[Stored items from a collection]
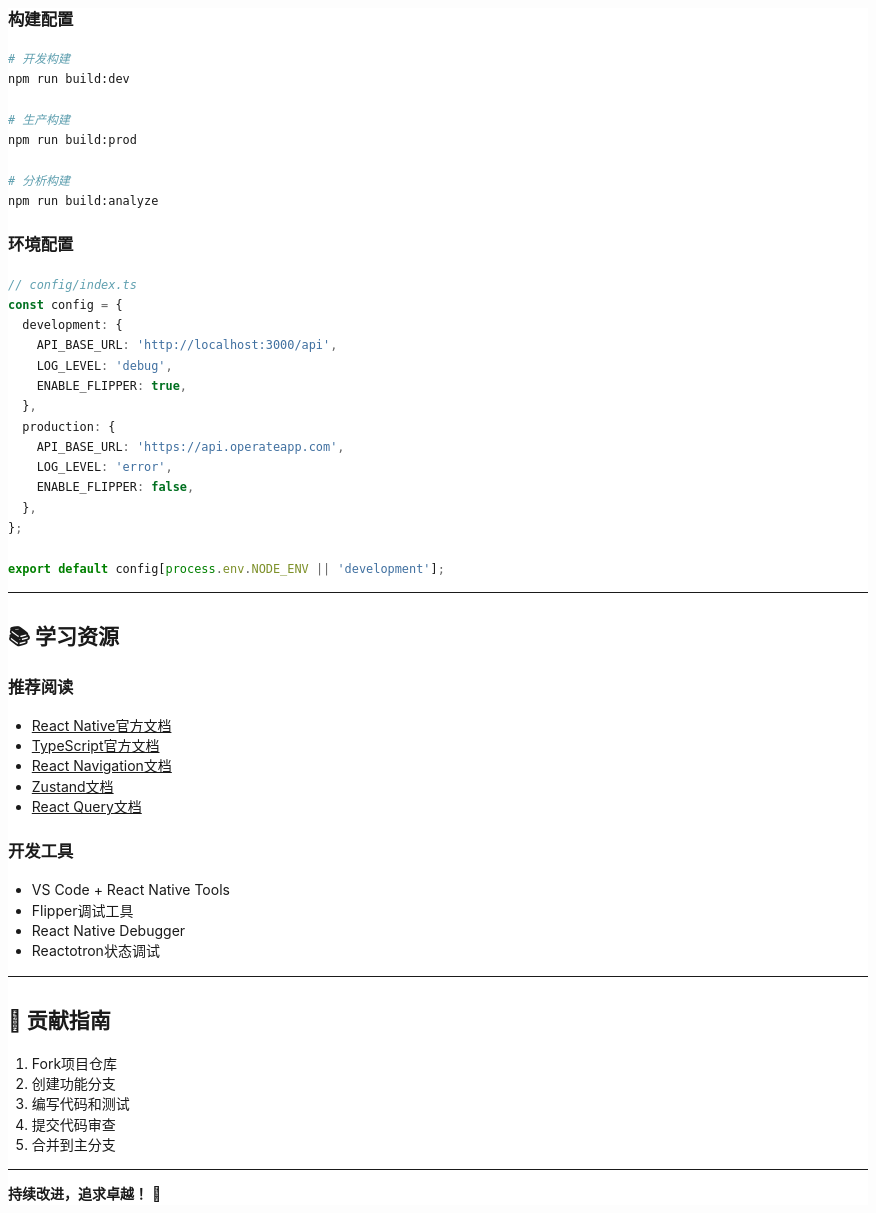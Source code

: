 ### 构建配置

```bash
# 开发构建
npm run build:dev

# 生产构建
npm run build:prod

# 分析构建
npm run build:analyze
```

### 环境配置

```typescript
// config/index.ts
const config = {
  development: {
    API_BASE_URL: 'http://localhost:3000/api',
    LOG_LEVEL: 'debug',
    ENABLE_FLIPPER: true,
  },
  production: {
    API_BASE_URL: 'https://api.operateapp.com',
    LOG_LEVEL: 'error',
    ENABLE_FLIPPER: false,
  },
};

export default config[process.env.NODE_ENV || 'development'];
```

---

## 📚 学习资源

### 推荐阅读

- [React Native官方文档](https://reactnative.dev/)
- [TypeScript官方文档](https://www.typescriptlang.org/)
- [React Navigation文档](https://reactnavigation.org/)
- [Zustand文档](https://github.com/pmndrs/zustand)
- [React Query文档](https://tanstack.com/query)

### 开发工具

- VS Code + React Native Tools
- Flipper调试工具
- React Native Debugger
- Reactotron状态调试

---

## 🤝 贡献指南

1. Fork项目仓库
2. 创建功能分支
3. 编写代码和测试
4. 提交代码审查
5. 合并到主分支

---

**持续改进，追求卓越！** 🚀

**To do:**
Lines with the word "build" in them should be copied from the preceding records.

**Answer area:**
npm run build:dev
npm run build:prod
npm run build:analyze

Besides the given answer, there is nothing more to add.